**About this task:** Although the records include pictures, the copy should not; write out exactly the lines from the first through the line with "application has to".

____ Excerpted data

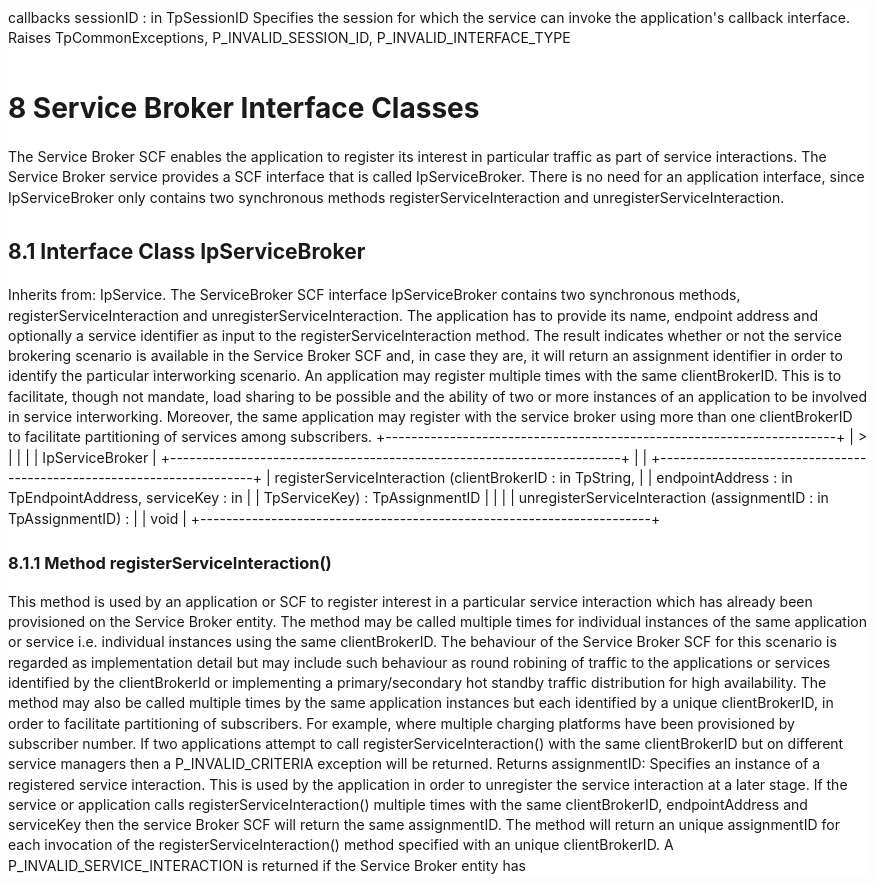 callbacks
sessionID : in TpSessionID
Specifies the session for which the service can invoke the application\'s
callback interface.
Raises
TpCommonExceptions, P_INVALID_SESSION_ID, P_INVALID_INTERFACE_TYPE
# 8 Service Broker Interface Classes
The Service Broker SCF enables the application to register its interest in
particular traffic as part of service interactions. The Service Broker service
provides a SCF interface that is called IpServiceBroker. There is no need for
an application interface, since IpServiceBroker only contains two synchronous
methods registerServiceInteraction and unregisterServiceInteraction.
## 8.1 Interface Class IpServiceBroker
Inherits from: IpService.
The ServiceBroker SCF interface IpServiceBroker contains two synchronous
methods, registerServiceInteraction and unregisterServiceInteraction. The
application has to provide its name, endpoint address and optionally a service
identifier as input to the registerServiceInteraction method. The result
indicates whether or not the service brokering scenario is available in the
Service Broker SCF and, in case they are, it will return an assignment
identifier in order to identify the particular interworking scenario. An
application may register multiple times with the same clientBrokerID. This is
to facilitate, though not mandate, load sharing to be possible and the ability
of two or more instances of an application to be involved in service
interworking. Moreover, the same application may register with the service
broker using more than one clientBrokerID to facilitate partitioning of
services among subscribers.
+----------------------------------------------------------------------+ | \> | | | | IpServiceBroker | +----------------------------------------------------------------------+ | | +----------------------------------------------------------------------+ | registerServiceInteraction (clientBrokerID : in TpString, | | endpointAddress : in TpEndpointAddress, serviceKey : in | | TpServiceKey) : TpAssignmentID | | | | unregisterServiceInteraction (assignmentID : in TpAssignmentID) : | | void | +----------------------------------------------------------------------+
### 8.1.1 Method registerServiceInteraction()
This method is used by an application or SCF to register interest in a
particular service interaction which has already been provisioned on the
Service Broker entity.
The method may be called multiple times for individual instances of the same
application or service i.e. individual instances using the same
clientBrokerID. The behaviour of the Service Broker SCF for this scenario is
regarded as implementation detail but may include such behaviour as round
robining of traffic to the applications or services identified by the
clientBrokerId or implementing a primary/secondary hot standby traffic
distribution for high availability.
The method may also be called multiple times by the same application instances
but each identified by a unique clientBrokerID, in order to facilitate
partitioning of subscribers. For example, where multiple charging platforms
have been provisioned by subscriber number.
If two applications attempt to call registerServiceInteraction() with the same
clientBrokerID but on different service managers then a P_INVALID_CRITERIA
exception will be returned.
Returns assignmentID: Specifies an instance of a registered service
interaction. This is used by the application in order to unregister the
service interaction at a later stage. If the service or application calls
registerServiceInteraction() multiple times with the same clientBrokerID,
endpointAddress and serviceKey then the service Broker SCF will return the
same assignmentID.
The method will return an unique assignmentID for each invocation of the
registerServiceInteraction() method specified with an unique clientBrokerID.
A P_INVALID_SERVICE_INTERACTION is returned if the Service Broker entity has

________

**Answer to this problem:**
 callbacks
sessionID : in TpSessionID
Specifies the session for which the service can invoke the application\'s
callback interface.
Raises
TpCommonExceptions, P_INVALID_SESSION_ID, P_INVALID_INTERFACE_TYPE
# 8 Service Broker Interface Classes
The Service Broker SCF enables the application to register its interest in
particular traffic as part of service interactions. The Service Broker service
provides a SCF interface that is called IpServiceBroker. There is no need for
an application interface, since IpServiceBroker only contains two synchronous
methods registerServiceInteraction and unregisterServiceInteraction.
## 8.1 Interface Class IpServiceBroker
Inherits from: IpService.
The ServiceBroker SCF interface IpServiceBroker contains two synchronous
methods, registerServiceInteraction and unregisterServiceInteraction. The
application has to provide its name, endpoint address and optionally a service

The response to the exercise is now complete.